Amazon also, without warning, removed copies of George Orwell's 1984 from customers' readers that it had inadvertently sold in contravention of copyright. More recently it shared harvested information about user highlighted passages with other readers of the same book. Especially for businesses, this generates security and privacy concerns. And Amazon is not the only e-book vendor whose licence allows it to monitor its readers. Privacy advocates from the Electronic Frontier Foundation have published a comparison of the privacy stances of several popular readers and e-book providers.
Plastic Logic's coming QUE reader targets business users specifically with its 10.7-inch diagonal display and WiFi or 3G connectivity. It has partnered with publications such as the Wall Street Journal to provide downloadable subscriptions so busy executives can keep track of the news.
Other readers have no Internet connectivity at all, wireless or otherwise, and must be loaded from a personal computer - a little less convenient, but more secure.
Analysts are divided on the future of the standalone e-book reader, with the advent of connected devices such as the iPad (dubbed Mobile Internet Devices, or MIDs) prompting predictions of convergence as prices fall for MIDs. Scottsdale, Ariz.-based research firm In-Stat's senior analyst Stephanie Ethier notes in an In-Stat Information Alert, "The differences between the two device segments will blur. They will be defined by either application or the device itself."
Two of the lower-priced offerings are prime examples of basic readers that need never see a commercial book to insinuate themselves into their owners' lives.

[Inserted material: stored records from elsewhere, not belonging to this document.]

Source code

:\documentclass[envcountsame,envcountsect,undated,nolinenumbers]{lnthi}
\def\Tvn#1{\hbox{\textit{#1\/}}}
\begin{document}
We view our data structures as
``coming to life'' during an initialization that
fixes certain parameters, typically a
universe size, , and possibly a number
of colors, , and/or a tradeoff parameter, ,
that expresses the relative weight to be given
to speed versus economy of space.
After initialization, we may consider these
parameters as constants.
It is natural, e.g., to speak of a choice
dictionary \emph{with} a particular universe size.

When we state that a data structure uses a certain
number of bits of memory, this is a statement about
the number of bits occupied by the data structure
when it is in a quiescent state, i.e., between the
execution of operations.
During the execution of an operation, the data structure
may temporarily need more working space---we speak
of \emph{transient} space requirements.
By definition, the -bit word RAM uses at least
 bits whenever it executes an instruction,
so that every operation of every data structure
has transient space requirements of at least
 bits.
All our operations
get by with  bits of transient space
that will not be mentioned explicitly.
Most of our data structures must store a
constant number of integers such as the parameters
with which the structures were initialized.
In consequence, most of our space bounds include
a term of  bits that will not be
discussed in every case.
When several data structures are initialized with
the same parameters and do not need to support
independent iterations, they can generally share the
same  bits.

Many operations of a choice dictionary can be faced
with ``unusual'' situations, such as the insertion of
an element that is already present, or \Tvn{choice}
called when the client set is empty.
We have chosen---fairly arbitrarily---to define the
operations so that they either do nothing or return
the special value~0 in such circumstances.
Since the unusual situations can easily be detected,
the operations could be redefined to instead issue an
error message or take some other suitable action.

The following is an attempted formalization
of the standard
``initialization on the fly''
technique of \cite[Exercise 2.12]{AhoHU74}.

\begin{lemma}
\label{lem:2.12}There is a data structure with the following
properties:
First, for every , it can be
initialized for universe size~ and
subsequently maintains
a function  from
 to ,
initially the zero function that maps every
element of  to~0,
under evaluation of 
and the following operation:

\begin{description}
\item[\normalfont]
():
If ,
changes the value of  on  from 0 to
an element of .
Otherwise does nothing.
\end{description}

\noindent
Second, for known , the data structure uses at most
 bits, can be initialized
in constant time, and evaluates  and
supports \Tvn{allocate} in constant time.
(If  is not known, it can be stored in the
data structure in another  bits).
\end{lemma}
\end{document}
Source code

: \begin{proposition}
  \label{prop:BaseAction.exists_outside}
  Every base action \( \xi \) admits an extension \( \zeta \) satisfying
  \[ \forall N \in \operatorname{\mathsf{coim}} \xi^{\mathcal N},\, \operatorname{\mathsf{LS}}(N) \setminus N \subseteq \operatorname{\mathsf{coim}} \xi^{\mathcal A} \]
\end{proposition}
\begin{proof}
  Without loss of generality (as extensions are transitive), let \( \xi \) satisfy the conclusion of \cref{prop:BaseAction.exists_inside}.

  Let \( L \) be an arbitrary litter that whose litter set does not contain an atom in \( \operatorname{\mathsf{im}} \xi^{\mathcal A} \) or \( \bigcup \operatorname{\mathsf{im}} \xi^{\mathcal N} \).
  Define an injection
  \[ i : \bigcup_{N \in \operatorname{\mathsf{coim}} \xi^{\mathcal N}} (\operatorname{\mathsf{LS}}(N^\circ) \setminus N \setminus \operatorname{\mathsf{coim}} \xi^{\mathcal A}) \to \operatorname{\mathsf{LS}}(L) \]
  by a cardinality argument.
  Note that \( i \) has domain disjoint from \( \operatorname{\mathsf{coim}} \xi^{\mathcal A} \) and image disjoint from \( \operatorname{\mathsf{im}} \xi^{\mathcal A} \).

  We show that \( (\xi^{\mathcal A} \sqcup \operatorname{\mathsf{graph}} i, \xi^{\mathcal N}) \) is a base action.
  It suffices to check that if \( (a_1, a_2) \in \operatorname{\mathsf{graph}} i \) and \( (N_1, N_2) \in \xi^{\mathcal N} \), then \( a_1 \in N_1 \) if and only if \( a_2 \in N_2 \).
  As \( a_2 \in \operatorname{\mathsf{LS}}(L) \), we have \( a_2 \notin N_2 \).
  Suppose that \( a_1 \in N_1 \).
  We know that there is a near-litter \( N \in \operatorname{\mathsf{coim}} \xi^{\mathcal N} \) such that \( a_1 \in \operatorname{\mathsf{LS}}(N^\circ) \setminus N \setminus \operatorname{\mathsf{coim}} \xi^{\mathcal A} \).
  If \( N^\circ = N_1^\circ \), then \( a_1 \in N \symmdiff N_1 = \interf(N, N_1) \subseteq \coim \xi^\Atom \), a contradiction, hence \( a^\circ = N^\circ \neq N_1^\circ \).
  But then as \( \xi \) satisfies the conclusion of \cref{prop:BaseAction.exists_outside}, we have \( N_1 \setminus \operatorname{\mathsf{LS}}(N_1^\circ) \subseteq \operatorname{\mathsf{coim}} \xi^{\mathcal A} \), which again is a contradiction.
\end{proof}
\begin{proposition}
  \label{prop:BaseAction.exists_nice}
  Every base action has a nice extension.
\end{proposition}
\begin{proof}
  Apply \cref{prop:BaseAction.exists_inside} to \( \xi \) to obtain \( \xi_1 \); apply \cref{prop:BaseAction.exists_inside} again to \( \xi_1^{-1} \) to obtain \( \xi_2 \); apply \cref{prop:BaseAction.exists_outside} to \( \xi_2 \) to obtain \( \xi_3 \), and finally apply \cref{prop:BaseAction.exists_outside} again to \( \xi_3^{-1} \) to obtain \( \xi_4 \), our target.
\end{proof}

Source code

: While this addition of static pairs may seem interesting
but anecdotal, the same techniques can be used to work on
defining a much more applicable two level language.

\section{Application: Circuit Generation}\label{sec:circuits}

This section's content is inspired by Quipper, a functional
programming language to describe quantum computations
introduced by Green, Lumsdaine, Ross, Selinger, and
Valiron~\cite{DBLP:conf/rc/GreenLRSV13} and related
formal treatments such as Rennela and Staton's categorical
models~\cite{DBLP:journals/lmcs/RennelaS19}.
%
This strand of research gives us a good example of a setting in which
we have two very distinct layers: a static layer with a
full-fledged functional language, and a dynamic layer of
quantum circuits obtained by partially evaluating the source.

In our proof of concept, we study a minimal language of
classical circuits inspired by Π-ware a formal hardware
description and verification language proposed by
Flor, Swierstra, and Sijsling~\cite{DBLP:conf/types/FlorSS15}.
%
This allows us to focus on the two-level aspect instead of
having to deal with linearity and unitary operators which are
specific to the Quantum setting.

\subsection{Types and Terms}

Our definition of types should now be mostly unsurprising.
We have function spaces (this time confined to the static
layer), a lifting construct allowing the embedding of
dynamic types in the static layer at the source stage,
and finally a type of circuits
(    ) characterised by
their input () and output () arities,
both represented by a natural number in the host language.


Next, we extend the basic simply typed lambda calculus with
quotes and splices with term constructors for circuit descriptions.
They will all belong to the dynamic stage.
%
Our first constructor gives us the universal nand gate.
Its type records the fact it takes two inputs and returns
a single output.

First, we have the Kobo eReader, created by a Toronto company whose majority owner is Indigo Books and Music. It hits the Yankee Group's sweet spot at a price of $149 (Cdn.).
It tips the scales at just under 8 ounces, with dimensions of 7.2 x 4.7 x .4 inches. Its display is a 6-inch (diagonal) E-Ink screen, like that of more expensive units, set in a plain white bezel adorned only by a large blue button that's the primary control for book selection and page turning. Four more tiny buttons let the user return to the home screen, pull up the menu, adjust display settings and back out of books or menus occupying the left edge. A quilt-textured rubberized back lets it sit easily in the hand without slippage.

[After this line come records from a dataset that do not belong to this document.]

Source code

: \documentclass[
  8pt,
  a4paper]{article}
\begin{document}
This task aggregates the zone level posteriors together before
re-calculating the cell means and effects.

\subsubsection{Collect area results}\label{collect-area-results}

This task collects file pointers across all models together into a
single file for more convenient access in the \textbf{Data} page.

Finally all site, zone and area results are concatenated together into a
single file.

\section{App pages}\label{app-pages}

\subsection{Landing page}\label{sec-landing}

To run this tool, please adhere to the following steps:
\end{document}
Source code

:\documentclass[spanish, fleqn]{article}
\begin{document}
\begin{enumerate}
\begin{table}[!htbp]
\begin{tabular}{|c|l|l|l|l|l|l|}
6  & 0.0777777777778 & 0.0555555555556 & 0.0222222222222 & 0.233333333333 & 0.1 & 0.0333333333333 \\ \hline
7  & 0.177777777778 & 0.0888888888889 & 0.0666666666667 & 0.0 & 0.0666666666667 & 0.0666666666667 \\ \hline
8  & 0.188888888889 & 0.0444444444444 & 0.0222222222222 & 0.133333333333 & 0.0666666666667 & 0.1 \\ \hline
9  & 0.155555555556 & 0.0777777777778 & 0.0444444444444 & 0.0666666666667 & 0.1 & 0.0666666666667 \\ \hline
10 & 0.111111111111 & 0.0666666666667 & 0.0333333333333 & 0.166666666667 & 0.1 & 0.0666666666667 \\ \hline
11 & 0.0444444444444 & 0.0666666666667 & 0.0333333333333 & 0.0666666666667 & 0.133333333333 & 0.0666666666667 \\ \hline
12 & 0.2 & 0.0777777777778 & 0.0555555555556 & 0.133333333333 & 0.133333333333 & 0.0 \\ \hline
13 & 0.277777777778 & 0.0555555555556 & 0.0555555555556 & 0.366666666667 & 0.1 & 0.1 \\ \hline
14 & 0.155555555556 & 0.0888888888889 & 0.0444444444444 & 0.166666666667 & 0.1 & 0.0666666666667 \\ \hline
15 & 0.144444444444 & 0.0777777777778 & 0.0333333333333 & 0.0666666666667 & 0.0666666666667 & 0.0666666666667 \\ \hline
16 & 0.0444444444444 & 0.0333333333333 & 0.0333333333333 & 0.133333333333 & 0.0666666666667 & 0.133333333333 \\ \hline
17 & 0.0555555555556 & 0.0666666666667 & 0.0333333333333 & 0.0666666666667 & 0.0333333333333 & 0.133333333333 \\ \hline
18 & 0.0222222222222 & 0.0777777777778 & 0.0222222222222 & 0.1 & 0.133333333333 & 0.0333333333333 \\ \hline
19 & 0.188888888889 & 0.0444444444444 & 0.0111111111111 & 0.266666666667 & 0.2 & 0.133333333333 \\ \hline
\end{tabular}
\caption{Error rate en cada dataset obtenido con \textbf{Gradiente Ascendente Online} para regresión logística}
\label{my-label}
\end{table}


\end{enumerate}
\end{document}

The Kobo comes populated with 100 free e-books (out-of-copyright classics), but has plenty of memory left for additional documents (the preloaded books occupy a fraction of its 1 GB or 1,000 book capacity), and it also has an SD card slot that can cope with up to 4 GB additional storage. Battery life is rated at about 8,000 page-turns (remember, power is consumed only when the display changes).

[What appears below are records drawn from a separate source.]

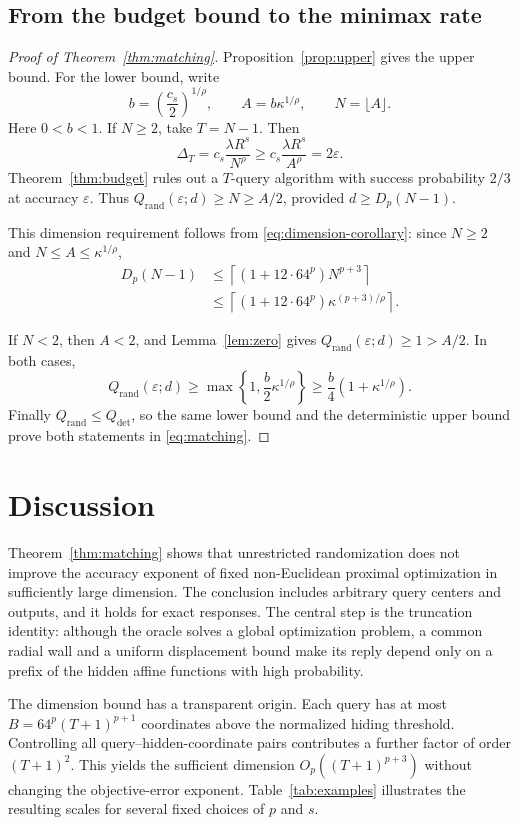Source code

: \documentclass[11pt]{article}
\theoremstyle{definition}
\theoremstyle{remark}
\newcommand{\eps}{\varepsilon}
\newcommand{\Qrand}{Q_{\mathrm{rand}}}
\newcommand{\Qdet}{Q_{\mathrm{det}}}
\begin{document}
\subsection{From the budget bound to the minimax rate}

\begin{proof}[Proof of Theorem~\ref{thm:matching}]
Proposition~\ref{prop:upper} gives the upper bound. For the lower bound, write
\[
b=\left(\frac{c_s}{2}\right)^{1/\rho},
\qquad A=b\kappa^{1/\rho},
\qquad N=\lfloor A\rfloor.
\]
Here $0<b<1$. If $N\ge2$, take $T=N-1$. Then
\[
\Delta_T=c_s\frac{\lambda R^s}{N^\rho}
\ge c_s\frac{\lambda R^s}{A^\rho}=2\eps.
\]
Theorem~\ref{thm:budget} rules out a $T$-query algorithm with success
probability $2/3$ at accuracy $\eps$. Thus
$\Qrand(\eps;d)\ge N\ge A/2$, provided $d\ge D_p(N-1)$.

This dimension requirement follows from \eqref{eq:dimension-corollary}:
since $N\ge2$ and $N\le A\le\kappa^{1/\rho}$,
\begin{align*}
D_p(N-1)
&\le \left\lceil(1+12\cdot64^p)N^{p+3}\right\rceil\\
&\le \left\lceil(1+12\cdot64^p)\kappa^{(p+3)/\rho}\right\rceil.
\end{align*}

If $N<2$, then $A<2$, and Lemma~\ref{lem:zero} gives
$\Qrand(\eps;d)\ge1>A/2$. In both cases,
\[
\Qrand(\eps;d)
\ge\max\left\{1,\frac b2\kappa^{1/\rho}\right\}
\ge\frac b4\left(1+\kappa^{1/\rho}\right).
\]
Finally $\Qrand\le \Qdet$, so the same lower bound and the
deterministic upper bound prove both statements in \eqref{eq:matching}.
\end{proof}

\section{Discussion}\label{sec:discussion}

Theorem~\ref{thm:matching} shows that unrestricted randomization does
not improve the accuracy exponent of fixed non-Euclidean proximal
optimization in sufficiently large dimension. The conclusion includes
arbitrary query centers and outputs, and it holds for exact responses.
The central step is the truncation identity: although the oracle solves
a global optimization problem, a common radial wall and a uniform
displacement bound make its reply depend only on a prefix of the hidden
affine functions with high probability.

The dimension bound has a transparent origin. Each query has at most
$B=64^p(T+1)^{p+1}$ coordinates above the normalized hiding threshold.
Controlling all query--hidden-coordinate pairs contributes a further
factor of order $(T+1)^2$. This yields the sufficient dimension
$O_p((T+1)^{p+3})$ without changing the objective-error exponent.
Table~\ref{tab:examples} illustrates the resulting scales for several
fixed choices of $p$ and $s$.
\end{document}

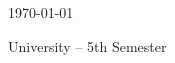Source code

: \begin{titlepage}
\centering

\vspace*{2cm}


{\scshape\Large \reportsubtitle \par}
\vspace{1.5cm}

{\Huge\bfseries \reporttitle \par}
\vspace{2cm}

{\Large \reportauthors \par}
\vspace{1cm}

{\large \today \par}

\vfill

{\large University -- 5th Semester \par}

\end{titlepage}
\newpage
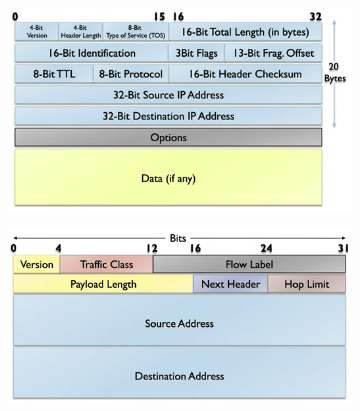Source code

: \begin{figure}[h]
  \centering
  \begin{subfigure}[c]{0.45\textwidth}
    \centering
    \includegraphics[width=1.0\textwidth]{bilder/ipv4_header.png}
    \label{fig:ipv4_header}
  \end{subfigure}
  \begin{subfigure}[c]{0.45\textwidth}
    \centering
    \includegraphics[width=1.0\textwidth]{bilder/ipv6_header.png}
    \label{fig:ipv6_header}
  \end{subfigure}


\end{figure}
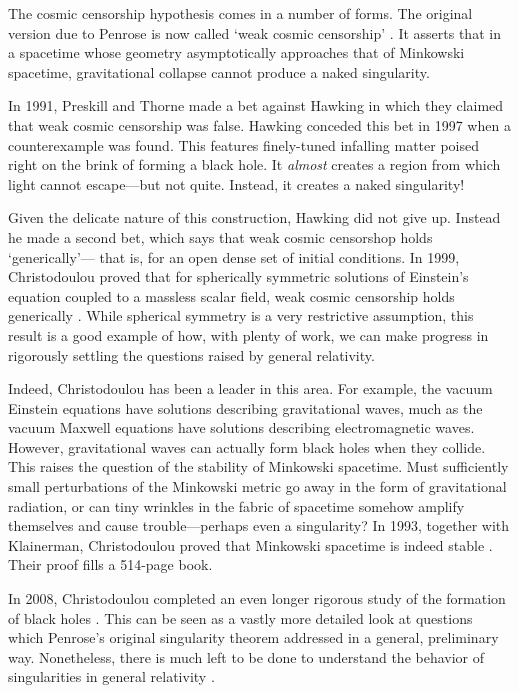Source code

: \documentclass{article}
\begin{document}
The cosmic censorship hypothesis comes in a number of forms.    The original version due to Penrose is now called `weak cosmic censorship' \cite{Wald2008}.  It asserts that
in a spacetime whose geometry asymptotically approaches that of Minkowski spacetime, gravitational collapse cannot produce a naked singularity.   

In 1991, Preskill and Thorne made a bet against Hawking in which they claimed that weak cosmic censorship was false.  Hawking conceded this bet in 1997 when a counterexample was found.  This features finely-tuned infalling matter poised right on the brink of forming a black hole.   It \emph{almost} creates a region from which light cannot escape---but not quite.  Instead, it creates a naked singularity!

Given the delicate nature of this construction, Hawking did not give up.  Instead
he made a second bet, which says that weak cosmic censorshop holds `generically'---
that is, for an open dense set of initial conditions.  In 1999, Christodoulou proved that for spherically symmetric solutions of Einstein's equation coupled to a massless scalar field, weak cosmic censorship holds generically \cite{Christodoulou1999}.  While spherical symmetry is a very restrictive assumption, this result is a good example of how, with plenty of work, we can make progress in rigorously settling the questions raised by general relativity.

Indeed, Christodoulou has been a leader in this area.   For example, the vacuum Einstein equations have solutions describing gravitational waves, much as the vacuum Maxwell equations have solutions describing electromagnetic waves.  However, gravitational waves can actually form black holes when they collide.  This raises the question of the stability of Minkowski spacetime.  Must sufficiently small perturbations of the Minkowski metric go away in the form of gravitational radiation, or can tiny wrinkles in the fabric of spacetime somehow amplify themselves and cause trouble---perhaps even a singularity?   In 1993, together with Klainerman, Christodoulou proved that Minkowski spacetime is indeed stable \cite{CK}.  Their proof fills a 514-page book.

In 2008, Christodoulou completed an even longer rigorous study of the formation of black holes \cite{Christodoulou2008}.  This can be seen as a vastly more detailed look at questions which Penrose's original singularity theorem addressed in a general, preliminary way.  Nonetheless, there is much left to be done to understand the behavior of singularities in general relativity \cite{Rendall}.
\end{document}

Readers can select from five font sizes, in both serif and sans-serif typefaces; all are easy on the eyes.
Documents are added via either a USB connection to a PC, or over a Bluetooth connection. The Kobo appears to the computer to be a USB storage device, so it's easy to copy files to it. It comes with its manual and both Windows and Mac software that allow it to connect to the Kobo online bookstore stored on the reader.
The reader supports ePub and PDF formats, as well as Adobe DRM (a copy protection technology). I found that some PDF files did not display well, and required panning to see the whole page; the ePub volumes all worked perfectly.
I did manage to lock up the reader at one point, and had to do a hard reset. The issue turned out to be a corrupt e-book file on my SD card that confused reader software; error handling could definitely be improved. These problems may be a function of the newness of the device, which hit the market only at the beginning of May. There is to be a software update at the end of May to address several such issues, including the impossibility of removing any of the 100 pre-loaded books, which have arisen since the product launch.